[Collection entries]

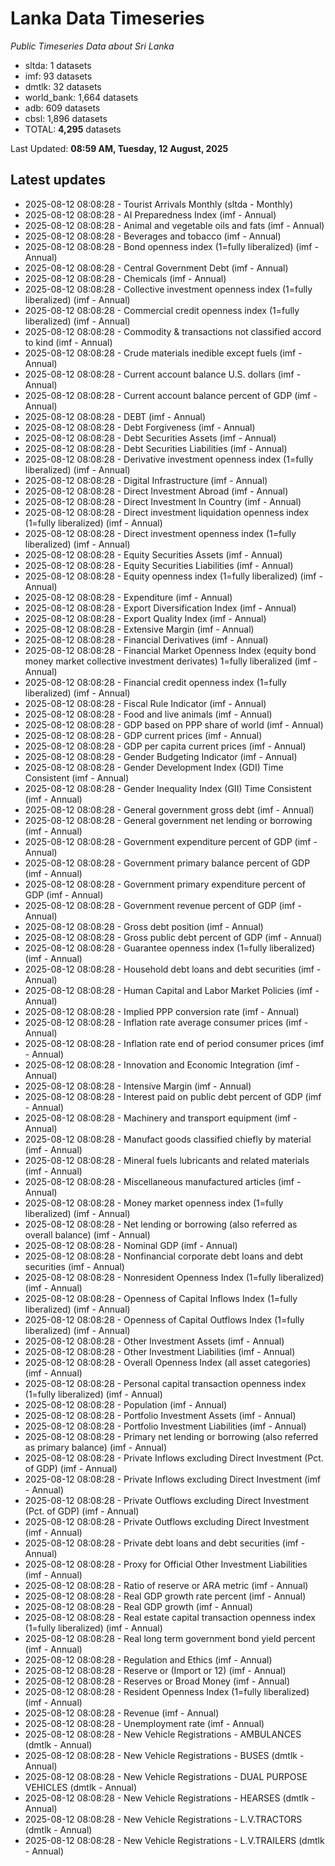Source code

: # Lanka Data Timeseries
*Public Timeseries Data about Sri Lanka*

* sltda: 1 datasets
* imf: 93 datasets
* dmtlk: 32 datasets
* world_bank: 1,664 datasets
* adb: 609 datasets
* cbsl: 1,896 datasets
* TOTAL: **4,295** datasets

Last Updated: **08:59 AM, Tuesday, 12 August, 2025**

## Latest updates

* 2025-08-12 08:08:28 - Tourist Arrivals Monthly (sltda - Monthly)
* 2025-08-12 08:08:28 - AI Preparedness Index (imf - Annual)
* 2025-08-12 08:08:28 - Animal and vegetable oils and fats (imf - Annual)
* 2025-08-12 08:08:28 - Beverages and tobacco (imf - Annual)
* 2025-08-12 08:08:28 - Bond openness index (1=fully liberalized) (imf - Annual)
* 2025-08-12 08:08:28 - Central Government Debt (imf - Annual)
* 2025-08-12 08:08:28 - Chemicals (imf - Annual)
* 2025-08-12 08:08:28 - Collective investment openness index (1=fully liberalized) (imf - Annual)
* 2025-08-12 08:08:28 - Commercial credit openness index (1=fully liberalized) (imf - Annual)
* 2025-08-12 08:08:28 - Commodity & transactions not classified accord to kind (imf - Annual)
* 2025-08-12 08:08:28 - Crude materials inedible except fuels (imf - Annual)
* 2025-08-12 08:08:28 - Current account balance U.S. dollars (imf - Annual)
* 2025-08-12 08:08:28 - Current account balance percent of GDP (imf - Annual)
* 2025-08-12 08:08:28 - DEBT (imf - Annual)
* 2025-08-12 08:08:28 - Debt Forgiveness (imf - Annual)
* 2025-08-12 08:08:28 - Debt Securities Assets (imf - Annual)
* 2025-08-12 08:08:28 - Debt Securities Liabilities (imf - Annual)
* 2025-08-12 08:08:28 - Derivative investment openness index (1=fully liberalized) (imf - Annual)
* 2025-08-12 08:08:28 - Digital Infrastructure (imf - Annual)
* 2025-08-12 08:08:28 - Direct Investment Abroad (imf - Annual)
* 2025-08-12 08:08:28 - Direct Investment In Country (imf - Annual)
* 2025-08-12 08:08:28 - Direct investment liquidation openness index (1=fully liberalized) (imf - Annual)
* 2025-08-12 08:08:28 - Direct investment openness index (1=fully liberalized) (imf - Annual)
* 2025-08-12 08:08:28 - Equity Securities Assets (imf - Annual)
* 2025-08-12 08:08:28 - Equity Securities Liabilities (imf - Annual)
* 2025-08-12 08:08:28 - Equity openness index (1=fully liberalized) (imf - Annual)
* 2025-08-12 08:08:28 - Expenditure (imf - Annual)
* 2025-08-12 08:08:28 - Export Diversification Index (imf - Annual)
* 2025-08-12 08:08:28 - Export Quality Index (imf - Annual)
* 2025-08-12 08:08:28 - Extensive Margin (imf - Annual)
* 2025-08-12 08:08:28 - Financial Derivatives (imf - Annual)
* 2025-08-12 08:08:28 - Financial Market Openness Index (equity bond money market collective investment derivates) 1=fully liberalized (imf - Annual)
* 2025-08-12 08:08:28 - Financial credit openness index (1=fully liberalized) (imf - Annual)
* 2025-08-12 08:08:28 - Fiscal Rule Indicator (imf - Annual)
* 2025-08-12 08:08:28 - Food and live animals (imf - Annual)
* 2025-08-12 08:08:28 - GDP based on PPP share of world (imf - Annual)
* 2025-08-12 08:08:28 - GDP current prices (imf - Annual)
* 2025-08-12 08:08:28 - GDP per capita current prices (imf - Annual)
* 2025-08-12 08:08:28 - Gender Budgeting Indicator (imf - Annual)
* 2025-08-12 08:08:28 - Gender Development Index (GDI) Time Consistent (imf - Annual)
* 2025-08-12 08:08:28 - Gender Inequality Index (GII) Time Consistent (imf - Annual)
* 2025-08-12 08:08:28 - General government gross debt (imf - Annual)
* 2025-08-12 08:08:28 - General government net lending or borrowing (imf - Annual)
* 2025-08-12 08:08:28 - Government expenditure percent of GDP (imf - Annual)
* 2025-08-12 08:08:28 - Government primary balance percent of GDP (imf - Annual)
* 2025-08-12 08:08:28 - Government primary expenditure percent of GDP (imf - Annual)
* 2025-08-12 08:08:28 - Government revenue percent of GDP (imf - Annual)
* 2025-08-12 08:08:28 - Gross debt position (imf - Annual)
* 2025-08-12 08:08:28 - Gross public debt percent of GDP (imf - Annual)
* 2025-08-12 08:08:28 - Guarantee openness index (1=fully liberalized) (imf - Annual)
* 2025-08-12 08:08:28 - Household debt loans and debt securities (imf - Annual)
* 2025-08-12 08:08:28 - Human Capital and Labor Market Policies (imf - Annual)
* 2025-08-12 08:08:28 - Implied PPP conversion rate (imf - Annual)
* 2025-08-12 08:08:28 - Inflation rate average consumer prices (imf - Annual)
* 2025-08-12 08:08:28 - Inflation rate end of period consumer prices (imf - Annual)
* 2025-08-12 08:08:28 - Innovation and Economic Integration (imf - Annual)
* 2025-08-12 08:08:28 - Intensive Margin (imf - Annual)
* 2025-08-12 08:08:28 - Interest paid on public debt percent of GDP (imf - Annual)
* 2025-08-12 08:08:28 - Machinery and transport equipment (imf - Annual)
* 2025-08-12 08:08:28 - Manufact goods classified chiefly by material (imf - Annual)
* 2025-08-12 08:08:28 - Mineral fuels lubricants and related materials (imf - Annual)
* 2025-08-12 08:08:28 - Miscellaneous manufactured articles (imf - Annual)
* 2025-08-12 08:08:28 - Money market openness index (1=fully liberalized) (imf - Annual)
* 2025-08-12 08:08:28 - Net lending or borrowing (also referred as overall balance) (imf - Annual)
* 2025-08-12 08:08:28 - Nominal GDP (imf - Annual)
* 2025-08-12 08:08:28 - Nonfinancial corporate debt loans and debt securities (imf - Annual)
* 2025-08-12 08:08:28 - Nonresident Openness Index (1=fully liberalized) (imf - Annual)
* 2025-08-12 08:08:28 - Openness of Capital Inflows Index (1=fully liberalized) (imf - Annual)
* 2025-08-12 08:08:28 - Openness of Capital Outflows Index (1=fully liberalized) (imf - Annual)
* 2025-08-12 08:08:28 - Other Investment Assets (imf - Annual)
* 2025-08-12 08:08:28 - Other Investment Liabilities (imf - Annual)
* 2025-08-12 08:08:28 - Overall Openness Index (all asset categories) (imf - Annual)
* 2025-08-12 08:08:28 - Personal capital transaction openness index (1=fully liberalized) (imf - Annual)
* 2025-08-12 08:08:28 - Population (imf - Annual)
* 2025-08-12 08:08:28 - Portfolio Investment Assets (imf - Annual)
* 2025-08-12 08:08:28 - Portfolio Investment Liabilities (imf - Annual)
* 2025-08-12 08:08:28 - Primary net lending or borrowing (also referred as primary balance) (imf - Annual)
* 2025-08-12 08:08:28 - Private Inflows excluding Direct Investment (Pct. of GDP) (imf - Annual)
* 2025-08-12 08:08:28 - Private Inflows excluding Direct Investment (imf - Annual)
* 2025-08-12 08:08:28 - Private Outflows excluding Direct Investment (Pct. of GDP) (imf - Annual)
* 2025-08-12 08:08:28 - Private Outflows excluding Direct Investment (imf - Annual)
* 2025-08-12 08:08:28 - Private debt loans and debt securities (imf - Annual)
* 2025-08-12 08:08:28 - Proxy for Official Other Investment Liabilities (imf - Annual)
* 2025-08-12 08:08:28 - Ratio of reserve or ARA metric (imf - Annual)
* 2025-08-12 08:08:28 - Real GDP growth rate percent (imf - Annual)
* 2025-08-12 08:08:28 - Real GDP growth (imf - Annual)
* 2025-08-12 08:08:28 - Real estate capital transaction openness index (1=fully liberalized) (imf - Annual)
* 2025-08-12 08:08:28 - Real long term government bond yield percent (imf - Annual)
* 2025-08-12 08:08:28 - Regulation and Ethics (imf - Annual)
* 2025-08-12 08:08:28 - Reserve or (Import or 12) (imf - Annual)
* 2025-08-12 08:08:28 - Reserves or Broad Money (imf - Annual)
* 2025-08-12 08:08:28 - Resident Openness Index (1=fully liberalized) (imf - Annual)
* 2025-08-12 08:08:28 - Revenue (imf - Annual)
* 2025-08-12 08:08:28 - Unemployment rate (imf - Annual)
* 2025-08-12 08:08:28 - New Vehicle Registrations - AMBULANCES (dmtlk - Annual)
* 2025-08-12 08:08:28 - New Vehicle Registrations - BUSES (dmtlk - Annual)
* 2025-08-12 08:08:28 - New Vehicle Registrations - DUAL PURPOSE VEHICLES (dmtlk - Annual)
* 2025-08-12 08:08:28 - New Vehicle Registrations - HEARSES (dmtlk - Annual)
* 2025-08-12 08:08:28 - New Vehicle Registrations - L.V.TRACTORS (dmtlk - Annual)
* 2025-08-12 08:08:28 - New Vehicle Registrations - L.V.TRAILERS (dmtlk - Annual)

# [Problem details]
Scan the entries above and copy each line where "referred" occurs.

# [Answer box]
* 2025-08-12 08:08:28 - Net lending or borrowing (also referred as overall balance) (imf - Annual)
* 2025-08-12 08:08:28 - Primary net lending or borrowing (also referred as primary balance) (imf - Annual)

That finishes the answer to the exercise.